Reuters reported Thursday that the company is developing an electric van for the commercial market code named BV1. The vehicle is expected to start production in late 2021 and will use the Ultium battery system that was revealed in March, according to the report.
When, and if, GM delivers on that goal in 2021 it will join an increasingly crowded pool. Amazon ordered 100,000 electric delivery vans from Rivian, the first of which are expected to be on the road in 2021. Ford has announced an electric Transit van that’s expected to launch in 2021. Startups such as Arrival, Chanje, Enirde, and XoS have received orders for electric vans from package delivery companies such as Ryder and UPS.
Tesla is one outlier that hasn’t revealed plans to produce commercial electric vans. GM’s move has been cast as a strategy to get ahead of Tesla in the commercial marketplace.
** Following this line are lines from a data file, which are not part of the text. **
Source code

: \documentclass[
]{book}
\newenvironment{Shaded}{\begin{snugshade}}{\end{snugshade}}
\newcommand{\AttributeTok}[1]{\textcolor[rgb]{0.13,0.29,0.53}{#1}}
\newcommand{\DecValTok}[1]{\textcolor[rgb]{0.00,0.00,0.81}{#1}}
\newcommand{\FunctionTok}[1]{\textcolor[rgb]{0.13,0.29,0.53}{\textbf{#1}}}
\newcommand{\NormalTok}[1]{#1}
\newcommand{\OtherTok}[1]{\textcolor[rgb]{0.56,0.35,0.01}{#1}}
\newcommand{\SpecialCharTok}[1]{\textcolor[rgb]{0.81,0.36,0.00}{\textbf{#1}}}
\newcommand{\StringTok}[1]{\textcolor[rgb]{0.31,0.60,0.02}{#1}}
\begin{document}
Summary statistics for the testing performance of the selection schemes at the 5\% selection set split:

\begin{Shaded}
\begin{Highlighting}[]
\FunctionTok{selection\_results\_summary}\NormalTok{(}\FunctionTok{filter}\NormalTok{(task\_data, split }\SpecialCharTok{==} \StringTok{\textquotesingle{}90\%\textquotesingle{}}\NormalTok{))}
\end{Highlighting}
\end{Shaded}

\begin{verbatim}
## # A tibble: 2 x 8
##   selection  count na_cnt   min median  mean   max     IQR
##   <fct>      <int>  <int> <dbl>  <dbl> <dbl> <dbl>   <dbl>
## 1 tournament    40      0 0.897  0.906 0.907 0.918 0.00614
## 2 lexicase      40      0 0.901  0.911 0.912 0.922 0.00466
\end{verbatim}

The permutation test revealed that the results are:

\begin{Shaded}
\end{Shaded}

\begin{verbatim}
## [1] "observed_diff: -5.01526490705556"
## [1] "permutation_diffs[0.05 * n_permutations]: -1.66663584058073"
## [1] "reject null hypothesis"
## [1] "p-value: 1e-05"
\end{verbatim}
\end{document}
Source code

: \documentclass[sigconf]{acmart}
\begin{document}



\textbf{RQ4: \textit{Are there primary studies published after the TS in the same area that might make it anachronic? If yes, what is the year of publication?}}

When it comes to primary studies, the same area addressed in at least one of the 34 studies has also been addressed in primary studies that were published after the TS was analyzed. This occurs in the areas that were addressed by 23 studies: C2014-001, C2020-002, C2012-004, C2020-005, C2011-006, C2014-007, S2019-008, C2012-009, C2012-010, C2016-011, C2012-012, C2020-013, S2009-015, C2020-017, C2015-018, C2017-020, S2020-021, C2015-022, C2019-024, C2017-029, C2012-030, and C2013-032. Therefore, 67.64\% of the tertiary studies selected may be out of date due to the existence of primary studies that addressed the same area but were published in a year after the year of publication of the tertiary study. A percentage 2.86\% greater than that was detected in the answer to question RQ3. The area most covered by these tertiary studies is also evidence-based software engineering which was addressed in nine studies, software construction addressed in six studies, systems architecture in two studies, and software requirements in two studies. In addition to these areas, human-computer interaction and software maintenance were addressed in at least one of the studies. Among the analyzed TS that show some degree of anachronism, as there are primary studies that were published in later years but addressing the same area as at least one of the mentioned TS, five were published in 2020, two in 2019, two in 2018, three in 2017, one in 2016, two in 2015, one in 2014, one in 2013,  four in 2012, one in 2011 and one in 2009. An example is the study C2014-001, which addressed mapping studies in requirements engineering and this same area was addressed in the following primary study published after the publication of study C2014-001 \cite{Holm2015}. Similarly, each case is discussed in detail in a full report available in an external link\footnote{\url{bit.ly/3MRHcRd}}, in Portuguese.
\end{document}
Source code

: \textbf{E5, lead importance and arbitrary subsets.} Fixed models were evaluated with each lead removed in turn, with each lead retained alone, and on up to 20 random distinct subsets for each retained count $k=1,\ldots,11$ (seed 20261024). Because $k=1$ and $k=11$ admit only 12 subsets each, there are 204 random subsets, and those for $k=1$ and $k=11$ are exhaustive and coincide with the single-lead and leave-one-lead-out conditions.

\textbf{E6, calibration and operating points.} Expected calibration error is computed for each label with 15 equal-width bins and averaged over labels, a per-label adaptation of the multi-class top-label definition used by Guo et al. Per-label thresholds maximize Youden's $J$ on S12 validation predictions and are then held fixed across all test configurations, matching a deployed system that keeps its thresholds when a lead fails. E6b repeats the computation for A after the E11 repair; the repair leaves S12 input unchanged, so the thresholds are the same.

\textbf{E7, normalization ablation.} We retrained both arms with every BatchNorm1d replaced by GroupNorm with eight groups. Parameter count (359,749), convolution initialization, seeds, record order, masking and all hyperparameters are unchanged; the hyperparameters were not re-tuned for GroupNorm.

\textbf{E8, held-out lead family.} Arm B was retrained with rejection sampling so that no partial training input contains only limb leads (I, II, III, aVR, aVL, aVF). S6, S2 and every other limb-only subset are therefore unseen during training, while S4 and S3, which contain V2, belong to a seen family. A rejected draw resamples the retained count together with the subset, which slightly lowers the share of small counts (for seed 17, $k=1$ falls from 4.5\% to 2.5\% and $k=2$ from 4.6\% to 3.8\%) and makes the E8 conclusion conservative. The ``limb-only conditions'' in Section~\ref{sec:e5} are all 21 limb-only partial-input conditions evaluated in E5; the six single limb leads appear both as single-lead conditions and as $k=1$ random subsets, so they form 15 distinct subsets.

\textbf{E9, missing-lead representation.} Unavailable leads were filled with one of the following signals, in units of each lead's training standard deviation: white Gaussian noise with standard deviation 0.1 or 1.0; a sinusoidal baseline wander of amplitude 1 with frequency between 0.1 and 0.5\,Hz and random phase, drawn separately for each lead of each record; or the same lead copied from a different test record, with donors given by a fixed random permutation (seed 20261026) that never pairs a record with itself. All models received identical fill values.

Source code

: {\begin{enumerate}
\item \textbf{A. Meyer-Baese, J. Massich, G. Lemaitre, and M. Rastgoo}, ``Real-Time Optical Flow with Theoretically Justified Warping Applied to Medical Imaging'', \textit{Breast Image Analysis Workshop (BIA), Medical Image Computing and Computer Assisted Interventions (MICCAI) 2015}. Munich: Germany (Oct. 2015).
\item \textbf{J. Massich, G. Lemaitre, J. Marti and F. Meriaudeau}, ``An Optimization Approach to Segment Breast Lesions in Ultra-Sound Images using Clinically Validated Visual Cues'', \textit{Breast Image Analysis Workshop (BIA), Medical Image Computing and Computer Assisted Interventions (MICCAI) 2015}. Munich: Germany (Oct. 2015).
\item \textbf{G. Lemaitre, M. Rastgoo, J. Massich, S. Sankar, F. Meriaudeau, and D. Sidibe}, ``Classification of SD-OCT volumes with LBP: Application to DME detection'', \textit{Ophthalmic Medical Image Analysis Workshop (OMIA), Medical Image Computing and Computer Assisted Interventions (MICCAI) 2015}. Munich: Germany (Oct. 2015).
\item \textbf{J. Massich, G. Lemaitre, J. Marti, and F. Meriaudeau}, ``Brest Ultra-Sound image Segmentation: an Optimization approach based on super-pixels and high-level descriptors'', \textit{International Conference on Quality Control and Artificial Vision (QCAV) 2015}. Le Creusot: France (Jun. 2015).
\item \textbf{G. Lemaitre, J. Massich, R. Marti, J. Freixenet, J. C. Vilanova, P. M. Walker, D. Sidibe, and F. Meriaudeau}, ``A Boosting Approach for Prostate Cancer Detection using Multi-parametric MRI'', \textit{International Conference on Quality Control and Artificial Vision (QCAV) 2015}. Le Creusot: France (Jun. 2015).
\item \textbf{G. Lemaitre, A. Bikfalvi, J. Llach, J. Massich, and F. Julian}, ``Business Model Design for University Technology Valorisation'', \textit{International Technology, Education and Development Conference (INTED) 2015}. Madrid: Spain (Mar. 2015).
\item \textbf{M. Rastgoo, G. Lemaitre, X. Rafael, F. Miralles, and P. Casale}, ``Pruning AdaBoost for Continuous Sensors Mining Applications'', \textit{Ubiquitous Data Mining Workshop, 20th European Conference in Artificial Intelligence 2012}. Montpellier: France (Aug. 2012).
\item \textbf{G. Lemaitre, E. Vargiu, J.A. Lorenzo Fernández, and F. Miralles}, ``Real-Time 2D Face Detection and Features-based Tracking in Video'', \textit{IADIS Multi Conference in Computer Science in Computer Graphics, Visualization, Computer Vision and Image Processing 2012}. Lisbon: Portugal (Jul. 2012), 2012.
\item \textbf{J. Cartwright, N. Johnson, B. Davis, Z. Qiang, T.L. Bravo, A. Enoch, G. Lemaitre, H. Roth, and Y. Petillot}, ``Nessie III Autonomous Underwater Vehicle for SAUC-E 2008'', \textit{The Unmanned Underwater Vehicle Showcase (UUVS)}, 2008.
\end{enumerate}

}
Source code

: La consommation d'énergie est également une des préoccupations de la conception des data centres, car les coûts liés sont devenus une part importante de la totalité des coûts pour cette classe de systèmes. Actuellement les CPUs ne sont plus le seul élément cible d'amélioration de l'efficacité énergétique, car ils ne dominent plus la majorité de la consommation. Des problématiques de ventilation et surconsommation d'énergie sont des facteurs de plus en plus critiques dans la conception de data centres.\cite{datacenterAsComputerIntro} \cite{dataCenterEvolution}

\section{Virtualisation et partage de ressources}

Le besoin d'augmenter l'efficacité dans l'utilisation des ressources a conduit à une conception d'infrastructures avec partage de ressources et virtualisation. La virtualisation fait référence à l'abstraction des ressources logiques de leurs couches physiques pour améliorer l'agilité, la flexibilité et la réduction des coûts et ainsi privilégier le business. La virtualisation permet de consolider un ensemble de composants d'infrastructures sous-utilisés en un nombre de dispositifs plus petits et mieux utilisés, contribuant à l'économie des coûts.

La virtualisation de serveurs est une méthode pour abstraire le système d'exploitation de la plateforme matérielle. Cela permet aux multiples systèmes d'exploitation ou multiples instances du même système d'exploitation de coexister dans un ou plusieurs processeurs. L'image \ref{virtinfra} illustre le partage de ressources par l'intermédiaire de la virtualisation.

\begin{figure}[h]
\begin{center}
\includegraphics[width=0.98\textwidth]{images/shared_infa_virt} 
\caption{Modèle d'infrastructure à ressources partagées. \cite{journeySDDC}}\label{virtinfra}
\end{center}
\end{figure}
But there are likely other reasons driving GM’s decision, including high margins that can be achieved selling commercial trucks and vans as well as governments enacting increasingly strict emissions laws, particularly in urban centers.
Electric vans are logical fit for delivery companies, which tend to have predictable routes, a specific geographic area and operate a high utilization all of which fits with the EV infrastructure and charging ecosystems that enables their full economic use, a research note released Thursday from Morgan Stanley argues.
Morgan Stanley notes it hasn’t been “smooth sailing” for all EV vans. For instance, DHL’s StreetScooter program was recently shut down.
Prior to Reuters’ report, it appeared GM’s EV strategy was pinned to passenger vehicles. In March, GM revealed an electric architecture that will be the foundation of its future EV plans and support a wide range of products across its brands, including compact cars, work trucks, large premium SUVs, performance vehicles and a new Bolt EUV crossover expected to come to market next summer.
GM said the modular architecture, called “Ultium,” will be capable of 19 different battery and drive unit configurations, 400-volt and 800-volt packs with storage ranging from 50 kWh to 200 kWh, and front-, rear- and all-wheel drive configurations.
GM’s focus on making this EV architecture modular underlines the automaker’s desire to electrify a wide variety of its business lines, from the Cruise Origin autonomous taxi and compact Chevrolet Bolt EUV to the GMC HUMMER electric truck and SUV and the newly-announced Cadillac Lyriq SUV. GM also showed a variety of electric vehicles that had not yet been announced, to show how this modularity will be exploited further out in their product plan, including a massive Cadillac flagship sedan called Celestiq.